Roman Catholic leaders from Cardinal Maradiaga to Pope Francis himself have made news this year in their criticisms of supposed free market economies, likening them to a form of idolatry that exploits and denies access to the poor. Because Catholic social teachings emphasize stewardship and aid to the less fortunate, clergymen such as Maradiaga have taken aim at perceived “structural causes for poverty.”
It is in identifying these causes that the Cardinal’s fulminations against free markets become problematic. While he can hardly be blamed for supposing that something in relations between rich and poor is amiss, it is his faith in the positive interventions of the state that is the “deception.” Ironically, the “free market” that Maradiaga so sincerely denounces is itself a product of deep and sustained state coercion on a scale not often recognized for what it is. We must therefore distinguish between two ways of employing the phrase “free market,” lest we fall into the trap that caught Maradiaga – the trap of opposing libertarianism in principle without actually understanding the economic system it prescribes.
Free markets don’t have to mean the particular incarnation of corporate world dominance we see all around us today. For an entire tradition, an individualist anarchism that once blossomed in the United States, free markets meant simply voluntary exchange between sovereign individuals with equal rights and liberties. If consistently adhered to, such a system would, these anarchists argued, distribute wealth and property more evenly and equitably, effectively ending the exploitation of the working poor.
Many of today’s free market libertarians continue in this tradition, arguing that libertarianism shouldn’t be either a defense of corporate capitalism or its euphemistic rhetorical substitute. For us, free markets are a system whereby individuals are left free to do whatever they might within the boundaries set by equal freedom – that is, all individuals stand on equal footing as free agents who might start their own businesses, homestead property or sell their work or wares.
Taken together with an absence of subsidies to big business under such a system, the profuseness of open opportunities for self-reliance and self-employment would mean a striking shift in bargaining power. No longer would corporate powerhouses enjoy the prerogative of offering scanty pay on a “take it or leave it” basis, for free individuals would summarily choose to “leave it.” With government land monopolies disintegrated, with regulatory and licensure barriers abolished, with the free and open issue of alternative currencies, no business entity could grow to any notable size or influence without faithfully serving its patrons.
That’s what a great many libertarians mean when we talk about free markets. We are no more enamored of corporate power and the realities of global capitalism than Cardinal Maradiaga or Americans on the political left – indeed, many of us are far more critical of our existing economic system than anyone on the mainstream, progressive left. If in fact there is a problem with contemporary libertarian narratives, it lies in their departures from free market principles, not in any “hardline” or “cutthroat” devotion to them.

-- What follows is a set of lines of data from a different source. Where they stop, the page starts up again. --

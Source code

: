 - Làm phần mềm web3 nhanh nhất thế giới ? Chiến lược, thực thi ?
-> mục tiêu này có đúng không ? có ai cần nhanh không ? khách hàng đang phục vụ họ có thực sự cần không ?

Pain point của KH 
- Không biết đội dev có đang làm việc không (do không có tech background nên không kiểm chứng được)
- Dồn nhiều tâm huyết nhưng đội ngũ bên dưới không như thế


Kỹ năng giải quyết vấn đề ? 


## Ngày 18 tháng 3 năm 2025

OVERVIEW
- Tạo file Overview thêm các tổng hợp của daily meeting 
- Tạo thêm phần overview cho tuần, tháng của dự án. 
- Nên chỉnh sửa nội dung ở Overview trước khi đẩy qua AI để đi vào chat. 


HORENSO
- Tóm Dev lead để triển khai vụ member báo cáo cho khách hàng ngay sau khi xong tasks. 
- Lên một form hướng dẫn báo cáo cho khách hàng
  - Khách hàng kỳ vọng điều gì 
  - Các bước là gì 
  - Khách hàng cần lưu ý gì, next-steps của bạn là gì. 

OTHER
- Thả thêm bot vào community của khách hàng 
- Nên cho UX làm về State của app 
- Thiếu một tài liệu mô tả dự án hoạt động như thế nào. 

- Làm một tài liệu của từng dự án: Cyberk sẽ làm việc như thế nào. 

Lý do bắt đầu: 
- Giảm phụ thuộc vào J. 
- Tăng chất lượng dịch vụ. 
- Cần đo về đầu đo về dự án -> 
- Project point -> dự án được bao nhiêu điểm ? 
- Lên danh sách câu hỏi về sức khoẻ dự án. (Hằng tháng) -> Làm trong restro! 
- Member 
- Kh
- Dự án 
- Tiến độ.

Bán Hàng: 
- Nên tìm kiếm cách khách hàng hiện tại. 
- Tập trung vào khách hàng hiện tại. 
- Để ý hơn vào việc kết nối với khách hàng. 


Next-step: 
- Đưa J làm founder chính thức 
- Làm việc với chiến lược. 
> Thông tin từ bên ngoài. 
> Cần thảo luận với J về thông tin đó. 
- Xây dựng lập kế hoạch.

There can be little doubt that Cardinal Maradiaga’s heart is in the right place, that his concerns about wealth inequality and compassion for those in need are genuine. But the libertarian opposition to aggression in all its forms, including ostensibly legitimate state action, is not at all antithetical to those concerns.
Systematic poverty and exploitation in fact depend on aggression. Catholics should be chary of relying on Maradiaga’s characterization of libertarianism as an apologia for greed and widespread economic destitution. If that’s really what it was, most libertarians I know would oppose it too.